A study was performed to identify optimal locations to open a diner catering to the hipster demographic in Brooklyn, NY. Brooklyn was algorithmically tessellated into a hexagonal grid of neighborhoods. Foursquare's Places API was used to fetch data on a set of relevant venues in each neighborhood. Neighborhoods were clustered with DBSCAN to identify neighborhoods of low hipster-density. A cost-function was defined to optimize the ratio between the target demographic and competitive venues. Four locations of were identified to a position within 600m.
Brooklyn NY's estimated population of 2.6 million yields one of the most diverse and competitive markets for the food service industry in the world. Of Brooklyn's most affluent denizens are the members of the contemporary hipster subculture. According to Wikipedia, the term hipster is "mostly associated with perceived upper-middle-class white young adults who gentrify urban areas." The contemporary hipster is a subset of the Millenial generation which makes up 27% of the population and contributes $1.3 trillion in annual consumer spending. Hipsters have considerable purchasing power. Therefore, it is advantageous for entrepreneurs tapping into this market to accurately determine locations conducive to their venture.

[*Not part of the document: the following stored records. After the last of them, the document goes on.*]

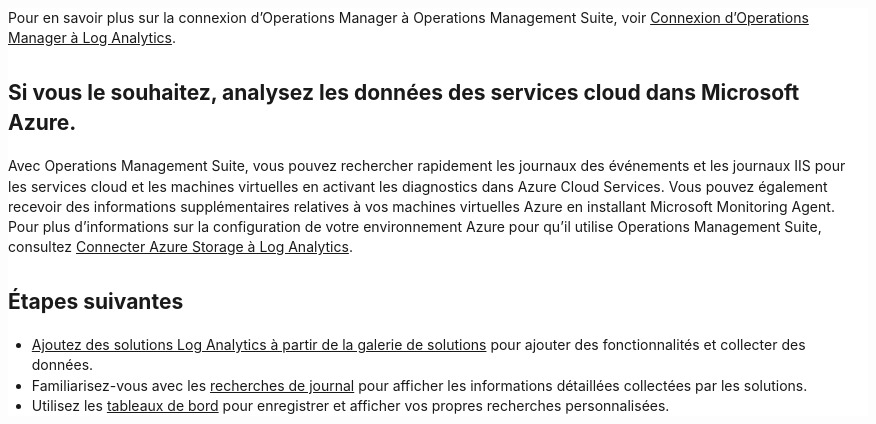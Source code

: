 Pour en savoir plus sur la connexion d’Operations Manager à Operations Management Suite, voir [Connexion d’Operations Manager à Log Analytics](log-analytics-om-agents.md).

## <a name="optionally-analyze-data-from-cloud-services-in-microsoft-azure"></a>Si vous le souhaitez, analysez les données des services cloud dans Microsoft Azure.
Avec Operations Management Suite, vous pouvez rechercher rapidement les journaux des événements et les journaux IIS pour les services cloud et les machines virtuelles en activant les diagnostics dans Azure Cloud Services. Vous pouvez également recevoir des informations supplémentaires relatives à vos machines virtuelles Azure en installant Microsoft Monitoring Agent. Pour plus d’informations sur la configuration de votre environnement Azure pour qu’il utilise Operations Management Suite, consultez [Connecter Azure Storage à Log Analytics](log-analytics-azure-storage.md).

## <a name="next-steps"></a>Étapes suivantes
* [Ajoutez des solutions Log Analytics à partir de la galerie de solutions](log-analytics-add-solutions.md) pour ajouter des fonctionnalités et collecter des données.
* Familiarisez-vous avec les [recherches de journal](log-analytics-log-searches.md) pour afficher les informations détaillées collectées par les solutions.
* Utilisez les [tableaux de bord](log-analytics-dashboards.md) pour enregistrer et afficher vos propres recherches personnalisées.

The data required is the the location and type of venues, both hipster and competitive, in Brooklyn. This project aims to find locations where the target demographic is and competition is not. Further, an attempt is made to prefer locations that are located near major transportation infrastructure such as the Brooklyn, Manhattan, and Williamsburg Bridges.

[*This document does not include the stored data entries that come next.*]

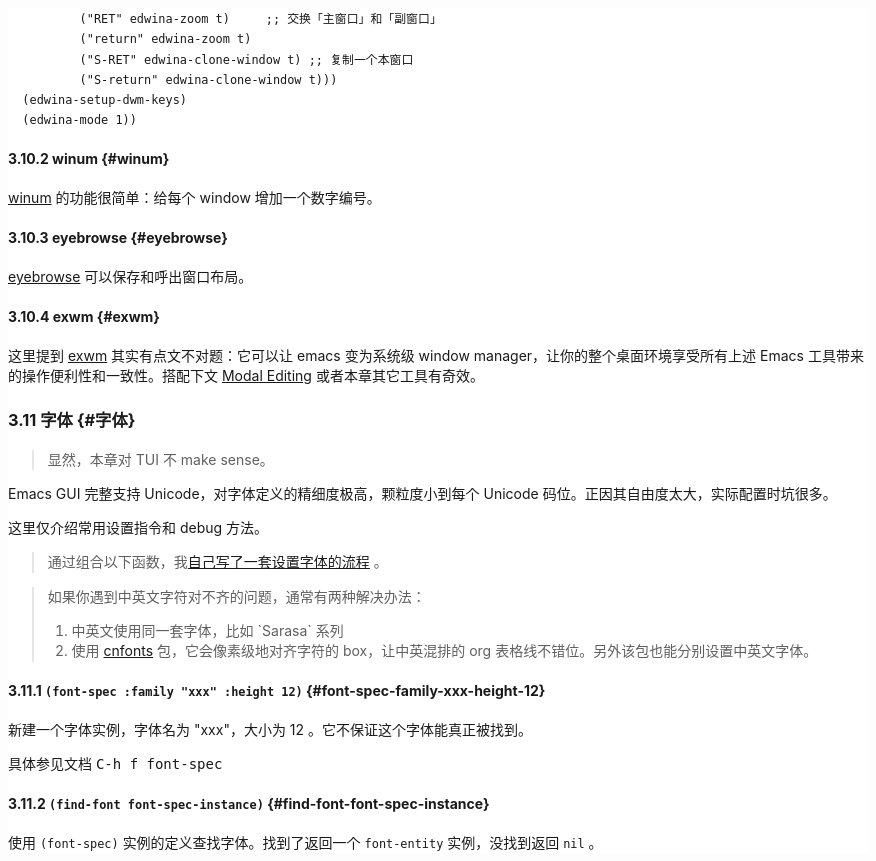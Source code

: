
 ```elisp
          ("RET" edwina-zoom t)     ;; 交换「主窗口」和「副窗口」
          ("return" edwina-zoom t)
          ("S-RET" edwina-clone-window t) ;; 复制一个本窗口
          ("S-return" edwina-clone-window t)))
  (edwina-setup-dwm-keys)
  (edwina-mode 1))
```


#### <span class="section-num">3.10.2</span> winum {#winum}

[winum](https://github.com/deb0ch/emacs-winum) 的功能很简单：给每个 window 增加一个数字编号。


#### <span class="section-num">3.10.3</span> eyebrowse {#eyebrowse}

[eyebrowse](https://depp.brause.cc/eyebrowse/) 可以保存和呼出窗口布局。


#### <span class="section-num">3.10.4</span> exwm {#exwm}

这里提到 [exwm](https://github.com/ch11ng/exwm) 其实有点文不对题：它可以让 emacs 变为系统级 window
manager，让你的整个桌面环境享受所有上述 Emacs 工具带来的操作便利性和一致性。搭配下文 [Modal Editing](#modal-editing) 或者本章其它工具有奇效。


### <span class="section-num">3.11</span> 字体 {#字体}

> 显然，本章对 TUI 不 make sense。

Emacs GUI 完整支持 Unicode，对字体定义的精细度极高，颗粒度小到每个 Unicode 码位。正因其自由度太大，实际配置时坑很多。

这里仅介绍常用设置指令和 debug 方法。

> 通过组合以下函数，我[自己写了一套设置字体的流程](https://github.com/nykma/nema/blob/develop/my-sample/font.el) 。



> 如果你遇到中英文字符对不齐的问题，通常有两种解决办法：
>
> 1.  中英文使用同一套字体，比如 \`Sarasa\` 系列
> 2.  使用 [cnfonts](https://github.com/tumashu/cnfonts) 包，它会像素级地对齐字符的 box，让中英混排的 org 表格线不错位。另外该包也能分别设置中英文字体。


#### <span class="section-num">3.11.1</span> `(font-spec :family "xxx" :height 12)` {#font-spec-family-xxx-height-12}

新建一个字体实例，字体名为 "xxx"，大小为 12 。它不保证这个字体能真正被找到。

具体参见文档 <kbd>C-h f font-spec</kbd>


#### <span class="section-num">3.11.2</span> `(find-font font-spec-instance)` {#find-font-font-spec-instance}

使用 `(font-spec)` 实例的定义查找字体。找到了返回一个
`font-entity` 实例，没找到返回 `nil` 。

The venue data is the largest component of the project on a storage size basis. For each neighborhood, it contains information for each venue. The data provided by Foursquare for venues include a unique ID, the name, its geographic coordinates, a category indicating type, as well as the distance between the queried point and the venue in meters. For example the category might be "Tire Shop" or "Fast Food Restaurant." This category data is used to identify competition for the proposed diner such as cafes. In addition, venue categories were used as an indicator for neighborhoods that contain the target demographic.
The second aspect of the data concerns the categorical values from the Places API. It is the case that a single venue may belong to multiple categories. For example, Whole Foods Market may belong to the "Organic Grocery Store" category and the "Grocery Store" category. For this reason, when a request was sent for organic grocery stores the venues returned may or may not include the category "Organic Grocery Store." To remedy the case of secondary categories, a list was compiled of all the categories returned by Foursquares Places API when queried with the venues defined as indicators for the presence of the target population. If a venue's category was on this list, it would be considered an indicator of the presence of members of the hipster subculture.
Features were selected to capture information related to these characteristics. In an effort to indicate the presence of members of the hipster subculture, specific categories of venues were queried. These venues are the following:
Organic Grocery Store | Bike Shop |
Indie Movie Theater | Flea Market |
Diners | Coffee Shops | Cafes | Breakfast Spots |
Burger Joints | Sandwich Places | Greek Restaurants |
It is self-evident that the location of a neighborhood will be critical in determining where to place the proposed establishment. All locations in the study are communicated in latitude and longitude until the final results are given. In the results section, the coordinates of locations are translated to a street address.
The target region of Brooklyn has been divided into 183 circular areas with a radius of 600m. Each circular area, referred to as a neighborhood, has been assigned a neighborhood number to uniquely identify it. Figure 1 is a map of the target region which shows the boundaries of each neighborhood in this study. Venues, both indicative of hipsters and the competition, were fetched from Foursquare for each neighborhood. In total, data from 3024 venues were collected.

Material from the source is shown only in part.